A mum has shared a video that shows her “hitting” her infant daughter to bring attention to the harsh realities of caring for a child with cystic fibrosis.
UK woman Samantha Carrier posted a video of her daughter’s morning physiotherapy routine, which involves the parent repeatedly slapping baby Daisy Evan’s chest, on Facebook.
The Birmingham mother explained that the treatment was performed for 25 minutes, three times a day from when Daisy was just over two weeks old to try to shift mucus and prevent lung damage.
“I realise this is shocking if you don’t realise why,” she wrote.
“It doesn’t hurt her. We are taught how to do it properly so it doesn’t.
“Generally she just falls asleep. Or she lies there smiling at me. It makes them feel better.
“It’s like when we have an irritating cough and we finally get it off our chest, how much better we feel. This is what it does for them.”
However, not all viewers got the message, with several posting critical comments questioning if the treatment, known as chest percussion, was necessary.
“You’ll break her ribs,” one commented.
“You’re doing it too hard,” said another.
Ms Carrier even received a death threat, according to BBC Midlands.
Thankfully, this was overwhelmed by the majority of messages of sympathy and encouragement from supportive Facebook users.
"She looks so content, gorgeous little doll. You're doing amazing. Don't listen to the silly people who having pointless opinions," a supportive commenter wrote.
"I take my hat off to you I think you are an amazing mum that is helping her beautiful baby I hope your little girl has a long and happy life," commented another.
Ms Carrier thanked commenters for their support.
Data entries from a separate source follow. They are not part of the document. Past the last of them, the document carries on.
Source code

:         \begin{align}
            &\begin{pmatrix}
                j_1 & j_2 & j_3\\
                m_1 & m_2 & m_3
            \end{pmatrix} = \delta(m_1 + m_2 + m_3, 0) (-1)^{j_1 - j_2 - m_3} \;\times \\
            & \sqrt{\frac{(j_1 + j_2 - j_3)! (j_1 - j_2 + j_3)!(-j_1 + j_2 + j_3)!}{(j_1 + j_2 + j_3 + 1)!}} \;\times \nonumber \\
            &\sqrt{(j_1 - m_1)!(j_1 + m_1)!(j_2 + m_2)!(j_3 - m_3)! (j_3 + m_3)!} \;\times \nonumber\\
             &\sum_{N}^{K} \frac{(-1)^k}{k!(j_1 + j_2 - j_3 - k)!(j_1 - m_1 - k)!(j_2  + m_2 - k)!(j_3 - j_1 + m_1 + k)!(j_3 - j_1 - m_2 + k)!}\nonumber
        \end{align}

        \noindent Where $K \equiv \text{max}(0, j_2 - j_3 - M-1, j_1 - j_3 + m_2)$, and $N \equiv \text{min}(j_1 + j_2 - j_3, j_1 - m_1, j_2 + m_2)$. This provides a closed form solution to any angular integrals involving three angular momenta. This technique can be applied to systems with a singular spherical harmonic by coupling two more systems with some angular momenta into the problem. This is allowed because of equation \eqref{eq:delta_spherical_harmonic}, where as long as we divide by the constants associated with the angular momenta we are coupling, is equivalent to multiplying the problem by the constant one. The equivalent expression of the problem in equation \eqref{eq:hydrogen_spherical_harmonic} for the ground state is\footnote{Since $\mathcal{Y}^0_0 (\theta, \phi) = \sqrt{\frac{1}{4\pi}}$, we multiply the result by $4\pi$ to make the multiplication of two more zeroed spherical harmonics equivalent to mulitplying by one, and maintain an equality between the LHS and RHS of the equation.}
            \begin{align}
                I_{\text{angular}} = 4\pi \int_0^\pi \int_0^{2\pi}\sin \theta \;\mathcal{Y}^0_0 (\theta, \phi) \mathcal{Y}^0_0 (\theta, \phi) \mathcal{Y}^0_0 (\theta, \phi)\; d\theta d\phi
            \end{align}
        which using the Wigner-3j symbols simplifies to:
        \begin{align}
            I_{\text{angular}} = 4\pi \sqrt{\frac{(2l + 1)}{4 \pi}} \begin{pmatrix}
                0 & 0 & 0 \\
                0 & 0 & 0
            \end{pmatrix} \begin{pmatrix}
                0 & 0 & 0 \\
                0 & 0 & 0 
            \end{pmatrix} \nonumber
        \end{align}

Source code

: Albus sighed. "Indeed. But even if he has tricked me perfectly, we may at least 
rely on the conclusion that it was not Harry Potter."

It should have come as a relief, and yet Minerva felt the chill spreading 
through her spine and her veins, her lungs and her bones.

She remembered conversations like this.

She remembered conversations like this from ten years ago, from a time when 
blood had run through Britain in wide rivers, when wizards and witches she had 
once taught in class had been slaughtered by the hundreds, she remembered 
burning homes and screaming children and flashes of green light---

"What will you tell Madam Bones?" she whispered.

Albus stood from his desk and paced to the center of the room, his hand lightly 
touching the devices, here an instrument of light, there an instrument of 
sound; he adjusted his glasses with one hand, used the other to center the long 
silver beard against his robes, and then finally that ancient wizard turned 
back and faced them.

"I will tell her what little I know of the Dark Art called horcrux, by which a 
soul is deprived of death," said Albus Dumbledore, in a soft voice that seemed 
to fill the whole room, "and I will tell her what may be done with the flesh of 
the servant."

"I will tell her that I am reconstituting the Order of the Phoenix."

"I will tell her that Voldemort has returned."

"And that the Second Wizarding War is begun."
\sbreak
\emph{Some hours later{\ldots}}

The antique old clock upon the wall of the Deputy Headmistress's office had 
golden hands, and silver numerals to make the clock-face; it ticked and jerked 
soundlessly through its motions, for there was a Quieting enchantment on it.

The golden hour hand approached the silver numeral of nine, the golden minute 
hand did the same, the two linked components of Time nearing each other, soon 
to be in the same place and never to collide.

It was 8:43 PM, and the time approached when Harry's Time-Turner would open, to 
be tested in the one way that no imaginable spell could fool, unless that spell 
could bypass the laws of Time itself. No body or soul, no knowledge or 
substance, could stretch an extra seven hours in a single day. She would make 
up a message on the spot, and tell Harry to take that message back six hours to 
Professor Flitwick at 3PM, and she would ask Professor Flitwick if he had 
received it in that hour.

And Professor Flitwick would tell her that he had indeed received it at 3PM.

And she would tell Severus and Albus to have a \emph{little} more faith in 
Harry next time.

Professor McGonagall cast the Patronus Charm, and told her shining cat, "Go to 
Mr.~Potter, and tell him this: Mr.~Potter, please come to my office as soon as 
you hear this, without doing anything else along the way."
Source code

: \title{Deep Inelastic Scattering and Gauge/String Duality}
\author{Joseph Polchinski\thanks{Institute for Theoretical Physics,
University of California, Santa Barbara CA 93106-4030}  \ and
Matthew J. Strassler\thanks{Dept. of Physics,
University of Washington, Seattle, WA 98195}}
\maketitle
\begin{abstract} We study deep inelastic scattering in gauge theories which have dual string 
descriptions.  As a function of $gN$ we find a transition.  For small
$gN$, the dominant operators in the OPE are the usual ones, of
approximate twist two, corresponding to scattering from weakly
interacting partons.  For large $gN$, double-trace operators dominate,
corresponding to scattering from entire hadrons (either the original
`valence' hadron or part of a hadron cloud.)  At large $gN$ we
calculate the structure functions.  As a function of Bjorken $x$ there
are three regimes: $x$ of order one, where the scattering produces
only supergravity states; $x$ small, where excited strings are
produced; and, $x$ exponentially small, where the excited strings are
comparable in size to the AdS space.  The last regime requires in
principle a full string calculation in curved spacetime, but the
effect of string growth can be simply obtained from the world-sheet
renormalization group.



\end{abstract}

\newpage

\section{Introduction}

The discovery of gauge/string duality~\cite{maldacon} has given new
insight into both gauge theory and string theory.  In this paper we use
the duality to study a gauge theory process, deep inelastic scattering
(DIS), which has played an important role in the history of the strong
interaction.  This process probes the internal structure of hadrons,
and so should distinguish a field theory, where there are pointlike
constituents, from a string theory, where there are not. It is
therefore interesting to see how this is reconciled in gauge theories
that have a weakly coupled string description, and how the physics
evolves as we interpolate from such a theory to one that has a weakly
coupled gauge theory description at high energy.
"Unfortunately you can't educate everyone and although I have tried some people just don't get it," she replied.
"But we don't let it bring us down. We are a strong family with a lot of love and support."
The video, which has now had more than 149,000 views since it was posted in December, was uploaded to a Facebook page Ms Carrier set up to share her daughter's journey.
Ms Carrier said the page was also created to promote and raise funds for charity Cystic Fibrosis Trust and spread awareness of a "life changing drug being blocked".
On an accompanying crowd-funding page, Ms Carrier writes that her "heart sank" when Daisy was diagnosed with the condition that currently has no cure.
"I am not ashamed to say I didn't know how to cope with it all. I have had some very dark days. But one day you wake up and you realise this is it now."
"All we can do as a family is try to do our best by her and give her the best life we can.
"Myself and Rob have decided to try turn a postive. So we want to raise as much money as we can through various events for the Cystic Fibrosis Trust who research into new medicines and one day possibly a cure."